During this struggle, various Gods protected the pot of nectar. Chandrama (Moon) protected the nectar from spilling; Surya (Sun) prevented the breaking of the pot, Brihaspati (Jupiter) from being stolen by the demons, while Shani (Saturn) protected it out if fear of Indra. Therefore, the star sign in which these planets come together in a certain year, the Kumbh festival pertaining to that sign is celebrated during that year.

With the demons getting stronger during the battle, Lord Vishnu appeared in the form of Mohini, took possession of the pot and served the nectar to the Gods.
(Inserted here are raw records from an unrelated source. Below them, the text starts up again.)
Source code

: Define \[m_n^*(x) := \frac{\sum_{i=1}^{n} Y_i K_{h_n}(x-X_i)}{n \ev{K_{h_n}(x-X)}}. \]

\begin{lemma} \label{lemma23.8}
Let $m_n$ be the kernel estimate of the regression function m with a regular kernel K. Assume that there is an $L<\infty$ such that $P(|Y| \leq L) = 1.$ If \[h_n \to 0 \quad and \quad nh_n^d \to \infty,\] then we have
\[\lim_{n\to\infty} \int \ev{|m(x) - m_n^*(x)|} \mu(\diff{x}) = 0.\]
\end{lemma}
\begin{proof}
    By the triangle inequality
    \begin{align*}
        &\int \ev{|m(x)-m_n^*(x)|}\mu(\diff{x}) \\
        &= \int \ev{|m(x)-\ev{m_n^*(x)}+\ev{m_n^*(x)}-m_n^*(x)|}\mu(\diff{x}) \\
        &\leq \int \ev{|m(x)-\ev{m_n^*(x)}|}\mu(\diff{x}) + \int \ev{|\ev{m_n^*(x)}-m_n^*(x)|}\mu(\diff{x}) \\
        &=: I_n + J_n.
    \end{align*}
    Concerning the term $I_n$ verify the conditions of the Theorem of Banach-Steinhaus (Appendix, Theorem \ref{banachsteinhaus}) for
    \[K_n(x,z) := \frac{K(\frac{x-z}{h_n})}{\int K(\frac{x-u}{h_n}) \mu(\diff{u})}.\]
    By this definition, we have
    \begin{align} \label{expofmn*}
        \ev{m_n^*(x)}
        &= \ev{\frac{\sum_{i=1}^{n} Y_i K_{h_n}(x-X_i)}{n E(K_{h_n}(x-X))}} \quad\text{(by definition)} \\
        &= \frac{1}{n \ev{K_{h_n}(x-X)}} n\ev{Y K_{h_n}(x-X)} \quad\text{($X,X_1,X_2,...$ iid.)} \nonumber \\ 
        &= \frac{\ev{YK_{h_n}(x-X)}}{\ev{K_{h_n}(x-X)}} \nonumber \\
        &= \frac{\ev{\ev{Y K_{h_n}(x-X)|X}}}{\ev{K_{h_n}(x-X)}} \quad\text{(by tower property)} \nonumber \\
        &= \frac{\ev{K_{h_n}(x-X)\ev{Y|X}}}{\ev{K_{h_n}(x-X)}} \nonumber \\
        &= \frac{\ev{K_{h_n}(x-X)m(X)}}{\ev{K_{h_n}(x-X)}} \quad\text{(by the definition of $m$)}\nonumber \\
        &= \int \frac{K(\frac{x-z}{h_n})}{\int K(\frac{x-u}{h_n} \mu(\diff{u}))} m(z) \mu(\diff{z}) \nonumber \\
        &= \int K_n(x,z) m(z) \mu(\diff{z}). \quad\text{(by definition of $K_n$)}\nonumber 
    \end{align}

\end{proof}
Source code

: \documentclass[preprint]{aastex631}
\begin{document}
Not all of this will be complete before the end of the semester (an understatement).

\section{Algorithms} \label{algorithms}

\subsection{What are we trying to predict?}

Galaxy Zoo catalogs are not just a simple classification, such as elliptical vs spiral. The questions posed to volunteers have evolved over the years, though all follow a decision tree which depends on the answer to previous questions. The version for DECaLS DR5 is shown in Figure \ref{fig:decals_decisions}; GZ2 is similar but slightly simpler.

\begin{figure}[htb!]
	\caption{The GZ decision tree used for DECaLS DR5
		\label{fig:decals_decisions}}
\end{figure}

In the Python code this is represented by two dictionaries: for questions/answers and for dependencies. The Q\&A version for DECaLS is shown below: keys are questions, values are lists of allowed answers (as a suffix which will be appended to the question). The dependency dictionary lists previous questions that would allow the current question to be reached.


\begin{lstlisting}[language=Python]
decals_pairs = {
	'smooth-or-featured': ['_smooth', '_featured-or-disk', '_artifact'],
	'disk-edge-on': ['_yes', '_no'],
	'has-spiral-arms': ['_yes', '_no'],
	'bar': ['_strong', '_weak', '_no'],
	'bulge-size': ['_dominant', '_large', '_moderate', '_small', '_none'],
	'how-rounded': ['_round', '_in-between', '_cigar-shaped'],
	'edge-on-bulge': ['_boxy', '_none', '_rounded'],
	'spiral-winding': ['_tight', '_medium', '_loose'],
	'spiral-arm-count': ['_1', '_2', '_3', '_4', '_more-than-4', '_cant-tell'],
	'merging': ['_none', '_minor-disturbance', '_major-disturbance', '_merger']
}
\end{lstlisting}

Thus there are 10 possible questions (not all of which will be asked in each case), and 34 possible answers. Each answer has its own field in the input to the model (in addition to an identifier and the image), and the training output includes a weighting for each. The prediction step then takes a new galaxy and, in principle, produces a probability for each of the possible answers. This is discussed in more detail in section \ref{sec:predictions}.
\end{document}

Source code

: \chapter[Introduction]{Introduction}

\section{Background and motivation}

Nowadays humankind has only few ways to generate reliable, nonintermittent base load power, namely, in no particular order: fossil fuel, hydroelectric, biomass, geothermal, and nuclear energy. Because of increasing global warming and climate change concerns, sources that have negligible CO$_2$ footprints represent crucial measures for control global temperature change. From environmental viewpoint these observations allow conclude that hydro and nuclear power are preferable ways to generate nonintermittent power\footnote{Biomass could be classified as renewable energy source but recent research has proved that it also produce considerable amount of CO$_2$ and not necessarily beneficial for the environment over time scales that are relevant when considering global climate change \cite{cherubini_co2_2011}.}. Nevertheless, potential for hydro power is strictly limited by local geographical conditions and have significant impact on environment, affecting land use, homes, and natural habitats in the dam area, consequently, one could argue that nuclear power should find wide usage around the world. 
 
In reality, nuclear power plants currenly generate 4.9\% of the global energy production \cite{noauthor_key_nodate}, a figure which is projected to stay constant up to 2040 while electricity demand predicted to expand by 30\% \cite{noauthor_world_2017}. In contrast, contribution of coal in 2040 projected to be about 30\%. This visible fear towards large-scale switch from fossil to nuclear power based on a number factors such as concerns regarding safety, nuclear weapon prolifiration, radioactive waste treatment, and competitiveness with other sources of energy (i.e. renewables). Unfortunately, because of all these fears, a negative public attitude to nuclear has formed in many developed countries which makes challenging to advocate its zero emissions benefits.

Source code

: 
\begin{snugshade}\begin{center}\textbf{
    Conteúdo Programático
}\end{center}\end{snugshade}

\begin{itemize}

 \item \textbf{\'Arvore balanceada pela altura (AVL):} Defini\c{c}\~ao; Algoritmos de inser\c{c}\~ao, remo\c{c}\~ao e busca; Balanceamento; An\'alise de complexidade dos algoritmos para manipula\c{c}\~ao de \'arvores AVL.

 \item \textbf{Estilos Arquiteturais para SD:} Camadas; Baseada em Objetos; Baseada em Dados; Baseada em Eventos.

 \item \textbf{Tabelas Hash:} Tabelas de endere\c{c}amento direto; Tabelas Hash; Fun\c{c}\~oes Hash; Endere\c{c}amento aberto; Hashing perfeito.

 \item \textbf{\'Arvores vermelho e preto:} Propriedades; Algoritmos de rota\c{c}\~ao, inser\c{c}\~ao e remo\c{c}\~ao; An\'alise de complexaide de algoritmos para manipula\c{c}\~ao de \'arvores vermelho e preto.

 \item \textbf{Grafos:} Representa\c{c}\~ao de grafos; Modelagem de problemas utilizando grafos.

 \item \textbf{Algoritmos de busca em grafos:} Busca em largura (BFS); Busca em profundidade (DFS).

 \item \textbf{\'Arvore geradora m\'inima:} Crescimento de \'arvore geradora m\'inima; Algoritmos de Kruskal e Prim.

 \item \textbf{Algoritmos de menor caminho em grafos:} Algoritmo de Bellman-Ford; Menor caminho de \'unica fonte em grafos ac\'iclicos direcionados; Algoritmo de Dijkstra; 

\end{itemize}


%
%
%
The credit to the spread of the current version of Kumbh festival goes to Aadi Shankaracharya who brought a nationwide identity and fame to this sacred and religious event. He utilized this opportunity to not only protect the Hindu religion and culture from Jainism & Buddhism but also organize and unite the Hindu culture. These festivals can be said to be completely successful in meeting this objective.